- **Task brief**:
Filter the lines below, copying only those with the string "OwnershipTransferred".

- **Data records**:
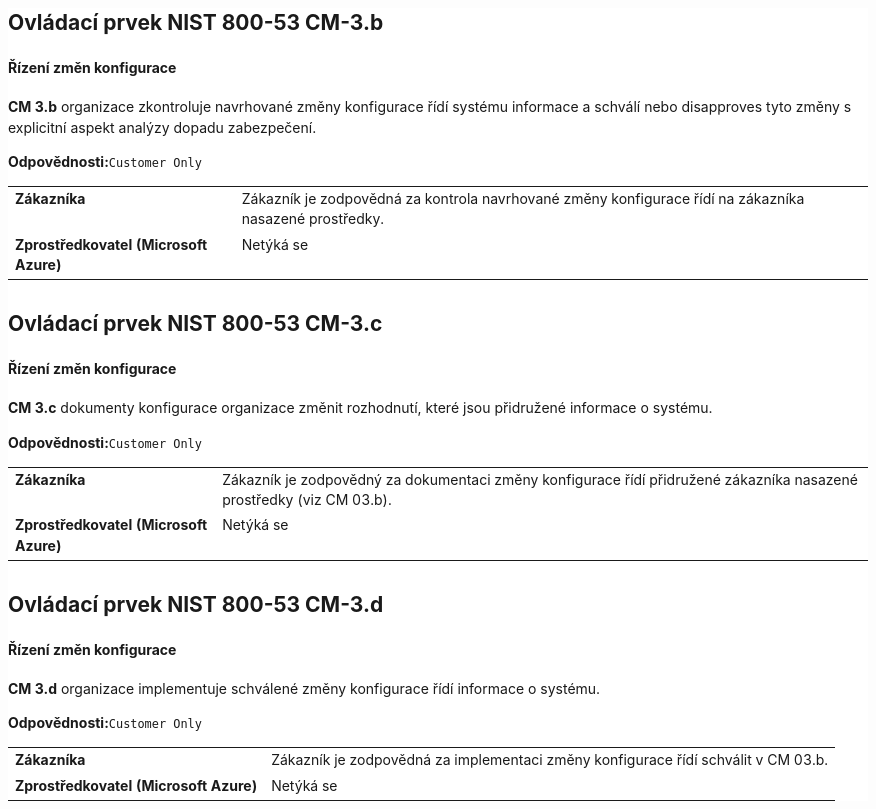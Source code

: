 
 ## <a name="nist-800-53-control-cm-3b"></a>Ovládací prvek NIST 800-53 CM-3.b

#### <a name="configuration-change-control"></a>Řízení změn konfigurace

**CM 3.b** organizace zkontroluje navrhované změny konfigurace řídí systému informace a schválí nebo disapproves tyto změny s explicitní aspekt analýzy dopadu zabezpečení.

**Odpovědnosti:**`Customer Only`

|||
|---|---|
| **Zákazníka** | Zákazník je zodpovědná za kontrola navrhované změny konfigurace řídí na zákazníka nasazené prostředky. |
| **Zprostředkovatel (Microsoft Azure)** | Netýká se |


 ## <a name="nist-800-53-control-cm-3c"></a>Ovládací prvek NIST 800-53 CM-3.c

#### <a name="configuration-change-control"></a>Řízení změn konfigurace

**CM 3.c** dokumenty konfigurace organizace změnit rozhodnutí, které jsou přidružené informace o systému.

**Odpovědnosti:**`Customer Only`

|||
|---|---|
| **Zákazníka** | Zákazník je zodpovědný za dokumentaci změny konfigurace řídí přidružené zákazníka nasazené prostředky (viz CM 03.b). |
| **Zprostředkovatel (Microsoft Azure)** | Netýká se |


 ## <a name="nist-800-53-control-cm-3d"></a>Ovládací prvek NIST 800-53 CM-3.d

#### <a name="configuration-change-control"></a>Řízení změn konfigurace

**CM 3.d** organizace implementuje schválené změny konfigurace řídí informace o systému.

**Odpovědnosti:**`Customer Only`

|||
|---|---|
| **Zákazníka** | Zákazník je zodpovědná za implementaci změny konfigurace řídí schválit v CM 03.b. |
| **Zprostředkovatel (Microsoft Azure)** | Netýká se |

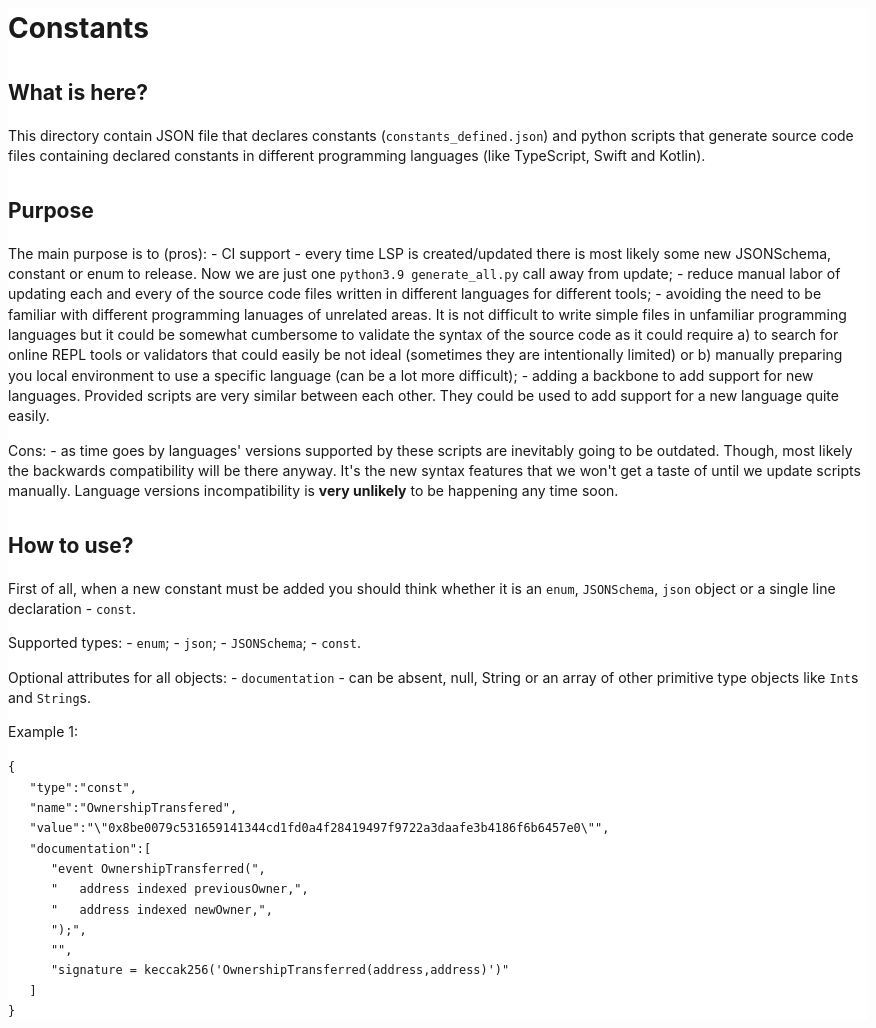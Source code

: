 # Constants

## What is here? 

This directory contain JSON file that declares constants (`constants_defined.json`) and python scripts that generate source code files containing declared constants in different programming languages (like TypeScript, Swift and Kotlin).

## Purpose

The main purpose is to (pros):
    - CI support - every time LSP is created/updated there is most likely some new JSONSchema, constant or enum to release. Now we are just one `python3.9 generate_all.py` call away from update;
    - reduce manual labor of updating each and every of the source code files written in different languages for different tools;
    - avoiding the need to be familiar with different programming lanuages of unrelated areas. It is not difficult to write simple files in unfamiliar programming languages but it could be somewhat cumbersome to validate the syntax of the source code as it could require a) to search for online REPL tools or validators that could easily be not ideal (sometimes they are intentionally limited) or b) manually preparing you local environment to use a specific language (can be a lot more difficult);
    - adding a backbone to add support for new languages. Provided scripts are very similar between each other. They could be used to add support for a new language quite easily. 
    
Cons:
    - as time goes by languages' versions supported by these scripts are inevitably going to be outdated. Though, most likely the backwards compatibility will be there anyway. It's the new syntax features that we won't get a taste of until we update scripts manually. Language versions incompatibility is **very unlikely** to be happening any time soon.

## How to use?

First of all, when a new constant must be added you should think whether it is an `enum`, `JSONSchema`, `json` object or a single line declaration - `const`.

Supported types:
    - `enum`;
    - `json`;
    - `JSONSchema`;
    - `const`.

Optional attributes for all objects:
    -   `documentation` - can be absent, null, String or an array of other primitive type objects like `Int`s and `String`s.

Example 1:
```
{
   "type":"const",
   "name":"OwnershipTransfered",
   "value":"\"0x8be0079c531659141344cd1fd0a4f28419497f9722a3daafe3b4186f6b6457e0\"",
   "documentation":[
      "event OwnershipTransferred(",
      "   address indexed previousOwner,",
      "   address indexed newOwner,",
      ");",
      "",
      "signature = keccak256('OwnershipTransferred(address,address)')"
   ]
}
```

- **Output**:
      "event OwnershipTransferred(",
      "signature = keccak256('OwnershipTransferred(address,address)')"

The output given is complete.